Somebody’s Baby
Jenni Mazaraki
H arry had a pain in the back of his head.
The nurses sent me in to talk to him because they
thought it was a psychological thing. It was so slow there. People moved at an entirely different pace to anything I had been used to. I was the new art therapist. I wasn’t meant to have favourites. But I did.
Harry was in his nineties and I sat opposite him in his tiny little room. This man who I pictured in a lovely big house. With a neatly manicured hedge and white picket fence. I imagined this old man as a young man with his beautiful young wife and their three young daughters. A strong, tanned arm around his wife’s waist. Her floral sundress swishing freely above her calves. Soft leather sandals. Brown.
Brylcream to slick his hair back. Even on weekends.
And now, in this room, with its adjoining ensuite. Stainless steel bar next to the toilet and in the shower. Exactly two metres from the place where he now slept every night.
In this space, I noticed the nightstand with a single picture. A large family in a garden. There were roses and freshly clipped grass. There were smiles and straw hats and arms around shoulders and in the middle of this group was the man and his wife and they were kissing. Eyes closed.
‘Hello you!’
Every morning, Harry would greet me with that wide smile. He still had his own teeth and they were good. I’d ask him what his plans were for the day.
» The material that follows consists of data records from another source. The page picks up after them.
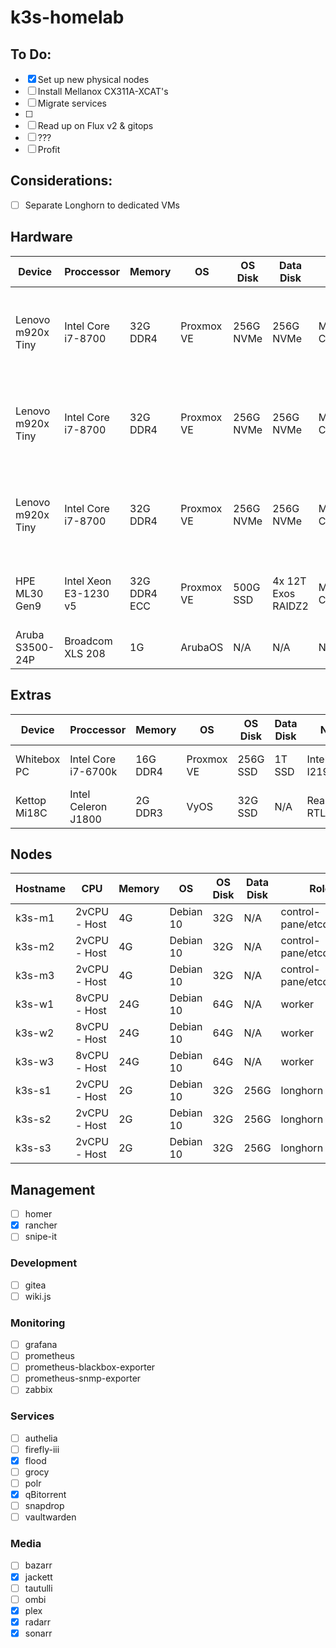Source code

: # k3s-homelab

## To Do:
- [x] Set up new physical nodes
- [ ] Install Mellanox CX311A-XCAT's
- [ ] Migrate services
- [ ] 
- [ ] Read up on Flux v2 & gitops
- [ ] ???
- [ ] Profit

## Considerations:
- [ ] Separate Longhorn to dedicated VMs

## Hardware
| Device            | Proccessor            | Memory       | OS         | OS Disk   | Data Disk          | NIC             | Roles                                              |
|-------------------|-----------------------|--------------|------------|-----------|--------------------|-----------------|----------------------------------------------------|
| Lenovo m920x Tiny | Intel Core i7-8700    | 32G DDR4     | Proxmox VE | 256G NVMe | 256G NVMe          | Mellanox CX311A | 1x k3s master / 1x k3s worker / 1x longhorn worker | 
| Lenovo m920x Tiny | Intel Core i7-8700    | 32G DDR4     | Proxmox VE | 256G NVMe | 256G NVMe          | Mellanox CX311A | 1x k3s master / 1x k3s worker / 1x longhorn worker |
| Lenovo m920x Tiny | Intel Core i7-8700    | 32G DDR4     | Proxmox VE | 256G NVMe | 256G NVMe          | Mellanox CX311A | 1x k3s master / 1x k3s worker / 1x longhorn worker |  
| HPE ML30 Gen9     | Intel Xeon E3-1230 v5 | 32G DDR4 ECC | Proxmox VE | 500G SSD  | 4x 12T Exos RAIDZ2 | Mellanox CX322A | VyOS / webproxy / NFS / SMB / ZFS                  |
| Aruba S3500-24P   | Broadcom XLS 208      | 1G           | ArubaOS    | N/A       | N/A                | N/A             | L3 core                                            |

## Extras
| Device            | Proccessor            | Memory       | OS         | OS Disk   | Data Disk          | NIC             | Roles                                              |
|-------------------|-----------------------|--------------|------------|-----------|--------------------|-----------------|----------------------------------------------------|
| Whitebox PC       | Intel Core i7-6700k   | 16G DDR4     | Proxmox VE | 256G SSD  | 1T SSD             | Intel I219-V    | Parsec / Steam                                     |
| Kettop Mi18C      | Intel Celeron J1800   | 2G DDR3      | VyOS       | 32G SSD   | N/A                | Realtek RTL8111 | TBD                                                |

## Nodes
| Hostname | CPU           | Memory | OS        | OS Disk | Data Disk | Roles                    |
|----------|---------------|--------|-----------|---------|-----------|--------------------------|
| k3s-m1   | 2vCPU - Host  | 4G     | Debian 10 | 32G     | N/A       | control-pane/etcd/master | 
| k3s-m2   | 2vCPU - Host  | 4G     | Debian 10 | 32G     | N/A       | control-pane/etcd/master | 
| k3s-m3   | 2vCPU - Host  | 4G     | Debian 10 | 32G     | N/A       | control-pane/etcd/master | 
| k3s-w1   | 8vCPU - Host  | 24G    | Debian 10 | 64G     | N/A       | worker                   | 
| k3s-w2   | 8vCPU - Host  | 24G    | Debian 10 | 64G     | N/A       | worker                   | 
| k3s-w3   | 8vCPU - Host  | 24G    | Debian 10 | 64G     | N/A       | worker                   | 
| k3s-s1   | 2vCPU - Host  | 2G     | Debian 10 | 32G     | 256G      | longhorn                 | 
| k3s-s2   | 2vCPU - Host  | 2G     | Debian 10 | 32G     | 256G      | longhorn                 | 
| k3s-s3   | 2vCPU - Host  | 2G     | Debian 10 | 32G     | 256G      | longhorn                 | 

## Management
- [ ] homer
- [x] rancher
- [ ] snipe-it

### Development
- [ ] gitea
- [ ] wiki.js

### Monitoring
- [ ] grafana
- [ ] prometheus
- [ ] prometheus-blackbox-exporter
- [ ] prometheus-snmp-exporter
- [ ] zabbix

### Services
- [ ] authelia
- [ ] firefly-iii
- [x] flood
- [ ] grocy
- [ ] polr
- [x] qBitorrent 
- [ ] snapdrop
- [ ] vaultwarden

### Media
- [ ] bazarr
- [x] jackett
- [ ] tautulli
- [ ] ombi
- [x] plex
- [x] radarr
- [x] sonarr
‘Oh, I’m teaching myself Italian this morning!’
Harry liked to keep his body and mind active. He devised small challenges for himself, now that big challenges were no longer on the cards. His balance was shot. His heart was no good anymore, in his own words.
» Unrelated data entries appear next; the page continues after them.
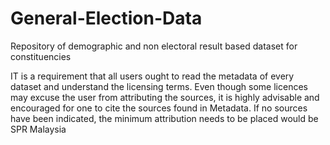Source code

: # General-Election-Data
Repository of demographic and non electoral result based dataset for constituencies

IT is a requirement that all users ought to read the metadata of every dataset and understand the licensing terms. Even though some licences may excuse the user from attributing the sources, it is highly advisable and encouraged for one to cite the sources found in Metadata. If no sources have been indicated, the minimum attribution needs to be placed would be SPR Malaysia
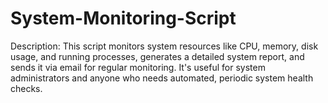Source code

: # System-Monitoring-Script
Description: This script monitors system resources like CPU, memory, disk usage, and running processes, generates a detailed system report, and sends it via email for regular monitoring. It's useful for system administrators and anyone who needs automated, periodic system health checks.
With his CD player and a small textbook, Harry learned a bit of Italian each day, to keep the old brain active, he said. He joined in activities like bocce and morning reading group. The women adored him. I watched as pale cheeks flushed slightly in his presence.
And he described the strange sensation in the back of his head and he was confused.
‘Is this something you’ve felt before, Harry?’ I asked, going through a checklist in my mind.
‘No, never.’
‘What does it feel like?’
‘Like angels fluttering with burning wings.’
He looked straight at me as though I was someone who could help with his pain. All day long I dealt with people’s feelings and self-expression and giving voice to internal turmoils. And I was terrified that something was very wrong.
Kevin drew hammers. And spanners. Bridges too. He came to art therapy every week with his shirt freshly ironed and his tie neatly knotted. Double Windsor. He stood up tall in a sea of wheelchairs and walking frames. He stood up whenever a lady joined us at the table. He held doors open; he offered seats.
Sometimes he drooled and didn’t notice. He couldn’t remember the word for ruler and became frustrated with himself and then everyone else at the table.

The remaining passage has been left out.